Security | Threat Detection | Cyberattacks | DevSecOps | Compliance

AI Agents are moving your sensitive data: Nightfall built a solution where DLP fails

Somewhere in your environment right now, an AI agent is reading files, querying a database, and passing output through a channel your DLP has never seen. It's running under a legitimate user credential, inside a sanctioned tool, and it will not trigger a single alert. When it's done, there will be no record of what it accessed or where that data went. This is not an edge case. It is the default state of most enterprise environments in 2026.

How Do AI Agents Create Data Exfiltration Risk?

AI agents create data exfiltration risk by combining three capabilities that are dangerous together: access to private data, exposure to untrusted content, and the ability to communicate externally.

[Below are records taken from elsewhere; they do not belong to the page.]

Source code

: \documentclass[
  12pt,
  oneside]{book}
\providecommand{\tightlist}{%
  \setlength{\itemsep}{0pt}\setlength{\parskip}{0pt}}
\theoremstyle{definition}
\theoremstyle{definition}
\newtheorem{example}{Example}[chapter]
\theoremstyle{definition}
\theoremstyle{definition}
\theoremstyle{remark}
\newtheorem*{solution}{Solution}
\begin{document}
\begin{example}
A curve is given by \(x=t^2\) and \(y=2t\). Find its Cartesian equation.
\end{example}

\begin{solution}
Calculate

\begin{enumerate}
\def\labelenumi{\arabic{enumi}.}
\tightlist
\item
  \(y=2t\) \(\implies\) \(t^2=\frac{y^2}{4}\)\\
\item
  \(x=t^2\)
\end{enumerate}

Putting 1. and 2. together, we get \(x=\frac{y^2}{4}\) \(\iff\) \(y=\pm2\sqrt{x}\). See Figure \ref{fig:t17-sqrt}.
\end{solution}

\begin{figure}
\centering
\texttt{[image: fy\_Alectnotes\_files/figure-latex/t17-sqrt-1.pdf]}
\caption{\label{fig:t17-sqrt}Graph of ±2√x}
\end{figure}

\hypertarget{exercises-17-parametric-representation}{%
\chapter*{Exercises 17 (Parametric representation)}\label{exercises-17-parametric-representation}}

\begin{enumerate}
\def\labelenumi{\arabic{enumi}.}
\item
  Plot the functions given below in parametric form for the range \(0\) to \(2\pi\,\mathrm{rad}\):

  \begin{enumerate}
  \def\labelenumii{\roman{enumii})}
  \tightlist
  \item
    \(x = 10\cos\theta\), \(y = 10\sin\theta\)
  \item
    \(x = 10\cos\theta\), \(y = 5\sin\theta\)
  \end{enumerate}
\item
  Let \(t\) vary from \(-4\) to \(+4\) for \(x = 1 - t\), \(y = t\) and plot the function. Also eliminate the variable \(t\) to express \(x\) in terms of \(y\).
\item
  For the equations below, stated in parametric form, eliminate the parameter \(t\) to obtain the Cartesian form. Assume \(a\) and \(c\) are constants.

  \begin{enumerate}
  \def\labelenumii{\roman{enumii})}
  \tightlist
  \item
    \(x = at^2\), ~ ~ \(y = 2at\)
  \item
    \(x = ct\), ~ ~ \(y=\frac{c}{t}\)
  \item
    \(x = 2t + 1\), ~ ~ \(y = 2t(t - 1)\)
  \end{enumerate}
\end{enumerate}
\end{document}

When all three exist in one agent, an attacker can hide instructions inside an email, document, or webpage the agent processes and trick it into sending sensitive data out. No software vulnerability is required. The attacker doesn't need to break in. They just need to talk to your agent.

After the Vercel Breach, Do You Know What Your AI Tools Can Access?

In April 2026, Vercel disclosed that attackers had accessed internal systems and customer credentials — not by breaking into Vercel directly, but by compromising a third-party AI tool one of its employees had connected to their corporate account.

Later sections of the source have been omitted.